Task objective | Return the lines of the data below in which the string "utilice" occurs.

Saved data entries
════════════════════

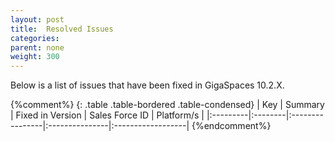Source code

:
 ```yaml
---
layout: post
title:  Resolved Issues
categories:
parent: none
weight: 300
---
```



Below is a list of issues that have been fixed in GigaSpaces 10.2.X.


{%comment%}
{: .table .table-bordered .table-condensed}
| Key | Summary | Fixed in Version | Sales Force ID | Platform/s |
|:---------|:--------|:----------------|:---------------|:------------------|
{%endcomment%}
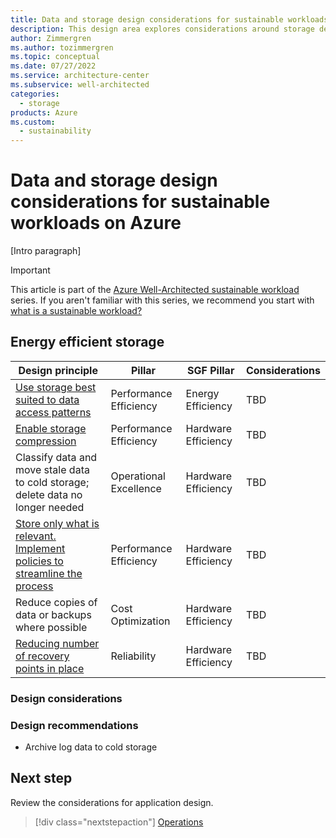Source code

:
```yaml
---
title: Data and storage design considerations for sustainable workloads on Azure
description: This design area explores considerations around storage design for sustainable workloads on Azure.
author: Zimmergren
ms.author: tozimmergren
ms.topic: conceptual
ms.date: 07/27/2022
ms.service: architecture-center
ms.subservice: well-architected
categories: 
  - storage
products: Azure
ms.custom:
  - sustainability
---
```


# Data and storage design considerations for sustainable workloads on Azure

[Intro paragraph]

> [!IMPORTANT]
> This article is part of the [Azure Well-Architected sustainable workload](index.yml) series. If you aren't familiar with this series, we recommend you start with [what is a sustainable workload?](sustainability-get-started.md#what-is-a-sustainable-workload)

## Energy efficient storage

|Design principle|Pillar|SGF Pillar|Considerations|
|---|---|---|---|
|[Use storage best suited to data access patterns](/azure/architecture/guide/design-principles/use-best-data-store)|Performance Efficiency|Energy Efficiency|TBD|
|[Enable storage compression](/azure/cdn/cdn-improve-performance)|Performance Efficiency|Hardware Efficiency|TBD|
|Classify data and move stale data to cold storage; delete data no longer needed|Operational Excellence|Hardware Efficiency|TBD|
|[Store only what is relevant. Implement policies to streamline the process](/azure/architecture/guide/design-principles/use-best-data-store)|Performance Efficiency|Hardware Efficiency|TBD|
|Reduce copies of data or backups where possible|Cost Optimization|Hardware Efficiency|TBD|
|[Reducing number of recovery points in place](/azure/backup/manage-recovery-points#impact-of-expired-recovery-points-for-items-in-soft-deleted-state)|Reliability|Hardware Efficiency|TBD|

### Design considerations

### Design recommendations

- Archive log data to cold storage

## Next step

Review the considerations for application design.

> [!div class="nextstepaction"]
> [Operations](sustainability-application-design.md)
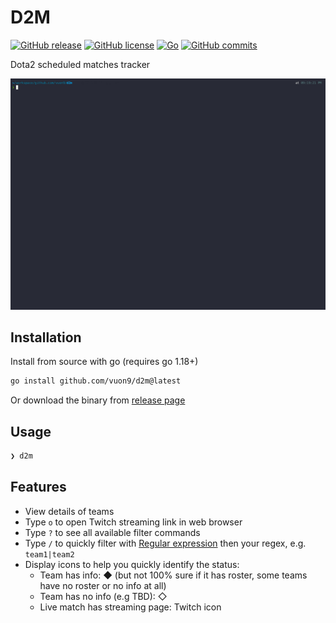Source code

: # D2M

[![GitHub release](https://img.shields.io/github/release/vuon9/d2m.svg)](https://GitHub.com/vuon9/d2m/releases/)
[![GitHub license](https://badgen.net/github/license/vuon9/d2m)](https://github.com/vuon9/d2m/blob/master/LICENSE)
[![Go](https://github.com/vuon9/d2m/actions/workflows/go.yml/badge.svg)](https://github.com/vuon9/d2m/actions/workflows/go.yml)
[![GitHub commits](https://badgen.net/github/commits/vuon9/d2m)](https://github.com/vuon9/d2m/commit/)

Dota2 scheduled matches tracker

![Main](./screenshots/main-with-details.gif)

## Installation

Install from source with go (requires go 1.18+)

```bash
go install github.com/vuon9/d2m@latest
```

Or download the binary from [release page](https://github.com/vuon9/d2m/releases)

## Usage

```bash
❯ d2m
```

## Features
- View details of teams
- Type `o` to open Twitch streaming link in web browser
- Type `?` to see all available filter commands
- Type `/` to quickly filter with [Regular expression](https://en.wikipedia.org/wiki/Regular_expression) then your regex, e.g. `team1|team2`
- Display icons to help you quickly identify the status:
    - Team has info: ◆ (but not 100% sure if it has roster, some teams have no roster or no info at all)
    - Team has no info (e.g TBD): ◇
    - Live match has streaming page: Twitch icon
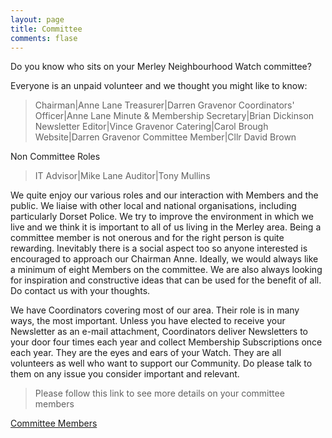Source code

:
 ```yaml
---
layout: page
title: Committee
comments: flase
---
```


Do you know who sits on your Merley Neighbourhood Watch committee? 

Everyone is an unpaid volunteer and we thought you might like to know:

>Chairman|Anne Lane
>Treasurer|Darren Gravenor
>Coordinators' Officer|Anne Lane
>Minute & Membership Secretary|Brian Dickinson
>Newsletter Editor|Vince Gravenor
>Catering|Carol Brough
>Website|Darren Gravenor
>Committee Member|Cllr David Brown

Non Committee Roles

>IT Advisor|Mike Lane
>Auditor|Tony Mullins
 
We quite enjoy our various roles and our interaction with Members and the public. We liaise with other local and national organisations, including particularly Dorset Police. We try to improve the environment in which we live and we think it is important to all of us living in the Merley area. Being a committee member is not onerous and for the right person is quite rewarding. Inevitably there is a social aspect too so anyone interested is encouraged to approach our Chairman Anne. Ideally, we would always like a minimum of eight Members on the committee. We are also always looking for inspiration and constructive ideas that can be used for the benefit of all. Do contact us with your thoughts.

We have Coordinators covering most of our area. Their role is in many ways, the most important. Unless you have elected to receive your Newsletter as an e-mail attachment, Coordinators deliver Newsletters to your door four times each year and collect Membership Subscriptions once each year. They are the eyes and ears of your Watch. They are all volunteers as well who want to support our Community. Do please talk to them on any issue you consider important and relevant.


>Please follow this link to see more details on your committee members

[Committee Members]({{site.baseurl}}/committee_members.html)
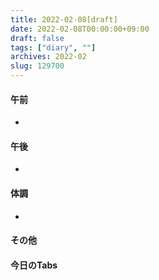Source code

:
```yaml
---
title: 2022-02-08[draft]
date: 2022-02-08T00:00:00+09:00
draft: false
tags: ["diary", ""]
archives: 2022-02
slug: 129700
---
```

#### 午前
- 
#### 午後
- 
#### 体調
- 
#### その他
#### 今日のTabs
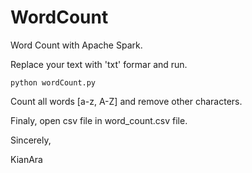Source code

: # WordCount

 Word Count with Apache Spark.

Replace your text with 'txt' formar and run.

```
python wordCount.py
```

Count all words [a-z, A-Z] and remove other characters.

Finaly, open csv file in word_count.csv file.

Sincerely,

KianAra
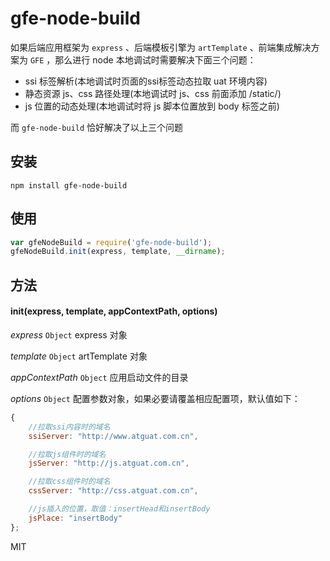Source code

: # gfe-node-build

如果后端应用框架为 `express` 、后端模板引擎为 `artTemplate` 、前端集成解决方案为 `GFE` ，那么进行 node 本地调试时需要解决下面三个问题：
- ssi 标签解析(本地调试时页面的ssi标签动态拉取 uat 环境内容)
- 静态资源 js、css 路径处理(本地调试时 js、css 前面添加 /static/)
- js 位置的动态处理(本地调试时将 js 脚本位置放到 body 标签之前)

而 `gfe-node-build` 恰好解决了以上三个问题

## 安装
```
npm install gfe-node-build
```

## 使用
```javascript
var gfeNodeBuild = require('gfe-node-build');
gfeNodeBuild.init(express, template, __dirname);
```

## 方法
#### init(express, template, appContextPath, options)

*express* `Object` express 对象

*template* `Object` artTemplate 对象

*appContextPath* `Object` 应用启动文件的目录

*options* `Object` 配置参数对象，如果必要请覆盖相应配置项，默认值如下：

```javascript
{
    //拉取ssi内容时的域名
    ssiServer: "http://www.atguat.com.cn",

    //拉取js组件时的域名
    jsServer: "http://js.atguat.com.cn",

    //拉取css组件时的域名
    cssServer: "http://css.atguat.com.cn",

    //js插入的位置，取值：insertHead和insertBody
    jsPlace: "insertBody"
};
```

MIT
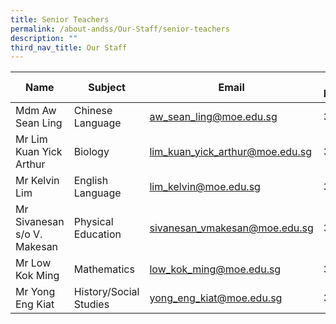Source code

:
 ```yaml
---
title: Senior Teachers
permalink: /about-andss/Our-Staff/senior-teachers
description: ""
third_nav_title: Our Staff
---
```

| Name| Subject| Email | Ext Number|
| -------- | -------- | -------- |-------- |
| Mdm Aw Sean Ling|	Chinese Language	|<a href="mailto:aw_sean_ling@moe.edu.sg">aw_sean_ling@moe.edu.sg</a>|301
|Mr Lim Kuan Yick Arthur|Biology|<a href="mailto:lim_kuan_yick_arthur@moe.edu.sg">lim_kuan_yick_arthur@moe.edu.sg</a>|318
|Mr Kelvin Lim|English Language|	<a href="mailto:lim_kelvin@moe.edu.sg">lim_kelvin@moe.edu.sg</a>|315
|Mr Sivanesan s/o V. Makesan 	 |Physical Education|<a href="mailto:sivanesan_vmakesan@moe.edu.sg">sivanesan_vmakesan@moe.edu.sg</a>	|316
|Mr Low Kok Ming|	 Mathematics|<a href="mailto:low_kok_ming@moe.edu.sg">low_kok_ming@moe.edu.sg</a>	|352
|Mr Yong Eng Kiat	 |History/Social Studies|<a href="mailto:yong_eng_kiat@moe.edu.sg">yong_eng_kiat@moe.edu.sg</a>|	303
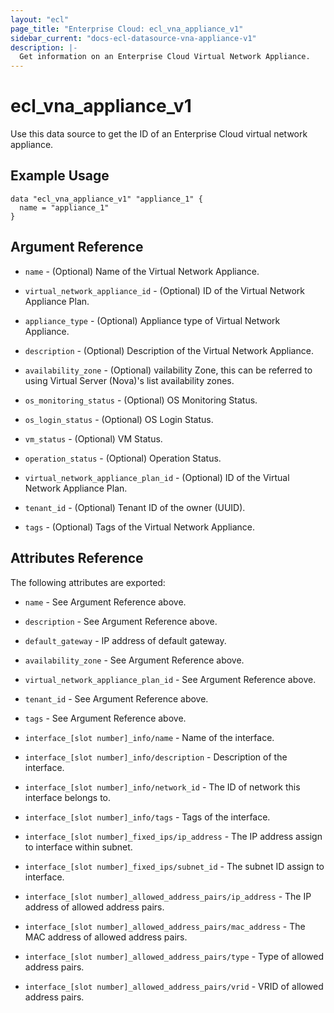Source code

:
 ```yaml
---
layout: "ecl"
page_title: "Enterprise Cloud: ecl_vna_appliance_v1"
sidebar_current: "docs-ecl-datasource-vna-appliance-v1"
description: |-
  Get information on an Enterprise Cloud Virtual Network Appliance.
---
```


# ecl\_vna\_appliance\_v1

Use this data source to get the ID of an Enterprise Cloud virtual network appliance.

## Example Usage

```hcl
data "ecl_vna_appliance_v1" "appliance_1" {
  name = "appliance_1"
}
```

## Argument Reference

* `name` - (Optional) Name of the Virtual Network Appliance.

* `virtual_network_appliance_id` - (Optional) ID of the Virtual Network Appliance Plan.

* `appliance_type` - (Optional) Appliance type of Virtual Network Appliance.

* `description` - (Optional) Description of the Virtual Network Appliance.

* `availability_zone` - (Optional) vailability Zone, 
  this can be referred to using Virtual Server (Nova)'s 
  list availability zones.

* `os_monitoring_status` - (Optional) OS Monitoring Status.

* `os_login_status` - (Optional) OS Login Status.

* `vm_status` - (Optional) VM Status.

* `operation_status` - (Optional) Operation Status.

* `virtual_network_appliance_plan_id` - (Optional) ID of the Virtual Network Appliance Plan.

* `tenant_id` - (Optional) Tenant ID of the owner (UUID).

* `tags` - (Optional) Tags of the Virtual Network Appliance.


## Attributes Reference

The following attributes are exported:

* `name` - See Argument Reference above.
* `description` - See Argument Reference above.
* `default_gateway` - IP address of default gateway.
* `availability_zone` - See Argument Reference above.
* `virtual_network_appliance_plan_id` - See Argument Reference above.
* `tenant_id` - See Argument Reference above.
* `tags` - See Argument Reference above.

* `interface_[slot number]_info/name` - Name of the interface.
* `interface_[slot number]_info/description` - Description of the interface.
* `interface_[slot number]_info/network_id` - The ID of network this interface belongs to.
* `interface_[slot number]_info/tags` - Tags of the interface.

* `interface_[slot number]_fixed_ips/ip_address` - The IP address assign to interface within subnet.	
* `interface_[slot number]_fixed_ips/subnet_id` - The subnet ID assign to interface.	

* `interface_[slot number]_allowed_address_pairs/ip_address` - The IP address of allowed address pairs.
* `interface_[slot number]_allowed_address_pairs/mac_address` - The MAC address of allowed address pairs.
* `interface_[slot number]_allowed_address_pairs/type` - Type of allowed address pairs.
* `interface_[slot number]_allowed_address_pairs/vrid` - VRID of allowed address pairs.
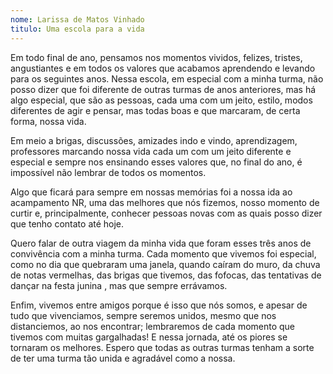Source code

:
 ```yaml
---
nome: Larissa de Matos Vinhado
titulo: Uma escola para a vida
---
```


Em todo final de ano, pensamos nos momentos vividos, felizes, tristes, angustiantes e em todos os valores que acabamos aprendendo e levando para os seguintes anos.  Nessa escola, em especial com a minha turma, não posso dizer que foi diferente de outras turmas de anos anteriores, mas há algo especial, que são as pessoas, cada uma com um jeito, estilo, modos diferentes de agir e pensar, mas todas boas e que marcaram, de certa forma, nossa vida.

Em meio a brigas, discussões, amizades indo e vindo, aprendizagem, professores marcando nossa vida cada um com um jeito diferente e especial e sempre nos ensinando esses valores que, no final do ano,  é impossível não  lembrar de  todos os  momentos.

Algo que ficará para sempre em nossas memórias foi  a nossa ida ao acampamento NR,  uma das melhores que nós fizemos, nosso momento de curtir e,  principalmente,  conhecer pessoas novas com  as quais posso dizer que tenho contato até hoje.

Quero falar de outra viagem da minha vida que foram esses três anos de convivência com a minha turma. Cada momento que vivemos foi especial, como no dia que quebraram uma janela, quando caíram do muro, da chuva de notas vermelhas, das brigas que tivemos, das fofocas, das tentativas de dançar na festa junina , mas que sempre errávamos.

Enfim, vivemos entre amigos porque é isso que nós somos, e apesar de tudo que vivenciamos, sempre seremos unidos, mesmo que nos distanciemos, ao nos encontrar;  lembraremos  de cada momento que tivemos com muitas  gargalhadas!  E nessa jornada,   até os piores se tornaram os melhores.  Espero que todas as outras turmas tenham a sorte de ter uma turma tão unida e agradável como a nossa.

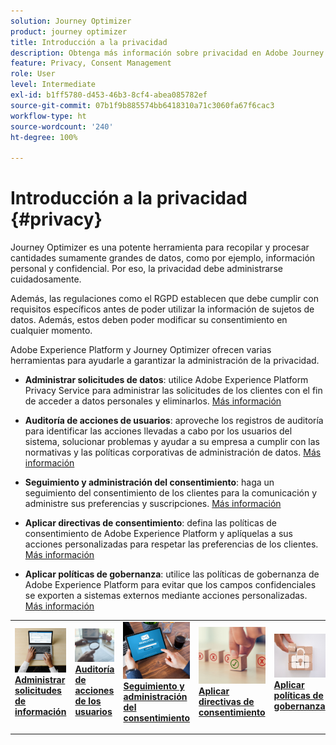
 ```yaml
---
solution: Journey Optimizer
product: journey optimizer
title: Introducción a la privacidad
description: Obtenga más información sobre privacidad en Adobe Journey Optimizer y Adobe Experience Platform.
feature: Privacy, Consent Management
role: User
level: Intermediate
exl-id: b1ff5780-d453-46b3-8cf4-abea085782ef
source-git-commit: 07b1f9b885574bb6418310a71c3060fa67f6cac3
workflow-type: ht
source-wordcount: '240'
ht-degree: 100%

---
```


# Introducción a la privacidad {#privacy}

Journey Optimizer es una potente herramienta para recopilar y procesar cantidades sumamente grandes de datos, como por ejemplo, información personal y confidencial. Por eso, la privacidad debe administrarse cuidadosamente.

Además, las regulaciones como el RGPD establecen que debe cumplir con requisitos específicos antes de poder utilizar la información de sujetos de datos. Además, estos deben poder modificar su consentimiento en cualquier momento.

Adobe Experience Platform y Journey Optimizer ofrecen varias herramientas para ayudarle a garantizar la administración de la privacidad.

* **Administrar solicitudes de datos**: utilice Adobe Experience Platform Privacy Service para administrar las solicitudes de los clientes con el fin de acceder a datos personales y eliminarlos. [Más información](requests.md)

* **Auditoría de acciones de usuarios**: aproveche los registros de auditoría para identificar las acciones llevadas a cabo por los usuarios del sistema, solucionar problemas y ayudar a su empresa a cumplir con las normativas y las políticas corporativas de administración de datos. [Más información](audit-logs.md)

* **Seguimiento y administración del consentimiento**: haga un seguimiento del consentimiento de los clientes para la comunicación y administre sus preferencias y suscripciones. [Más información](opt-out.md)

* **Aplicar directivas de consentimiento**: defina las políticas de consentimiento de Adobe Experience Platform y aplíquelas a sus acciones personalizadas para respetar las preferencias de los clientes. [Más información](../action/consent.md)

* **Aplicar políticas de gobernanza**: utilice las políticas de gobernanza de Adobe Experience Platform para evitar que los campos confidenciales se exporten a sistemas externos mediante acciones personalizadas. [Más información](../action/action-privacy.md)

<table style="table-layout:fixed"><tr style="border: 0;">
<td>
<a href="requests.md">
<img alt="Posible cliente" src="../assets/do-not-localize/privacy-request.jpeg">
</a>
<div><a href="requests.md"><strong>Administrar solicitudes de información</strong>
</div>
<p>
</td>
<td>
<a href="audit-logs.md">
<img alt="Poco frecuente" src="../assets/do-not-localize/privacy-audit.jpeg">
</a>
<div>
<a href="audit-logs.md"><strong>Auditoría de acciones de los usuarios</strong></a>
</div>
<p></td>
<td>
<a href="opt-out.md">
<img alt="Validación" src="../assets/do-not-localize/privacy-track-consent.jpeg">
</a>
<div>
<a href="opt-out.md"><strong>Seguimiento y administración del consentimiento</strong></a>
</div>
<p>
</td>
<td>
<a href="../action/consent.md">
<img alt="Validación" src="../assets/do-not-localize/privacy-consent-policies.jpeg">
</a>
<div>
<a href="../action/consent.md"><strong>Aplicar directivas de consentimiento</strong></a>
</div>
<p>
</td>
<td>
<a href="../action/action-privacy.md">
<img alt="Validación" src="../assets/do-not-localize/privacy-governance.jpeg">
</a>
<div>
<a href="../action/action-privacy.md"><strong>Aplicar políticas de gobernanza</strong></a>
</div>
<p>
</td>
</tr></table>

════════════════════

Answer for this exercise |
* **Administrar solicitudes de datos**: utilice Adobe Experience Platform Privacy Service para administrar las solicitudes de los clientes con el fin de acceder a datos personales y eliminarlos. [Más información](requests.md)
* **Aplicar políticas de gobernanza**: utilice las políticas de gobernanza de Adobe Experience Platform para evitar que los campos confidenciales se exporten a sistemas externos mediante acciones personalizadas. [Más información](../action/action-privacy.md)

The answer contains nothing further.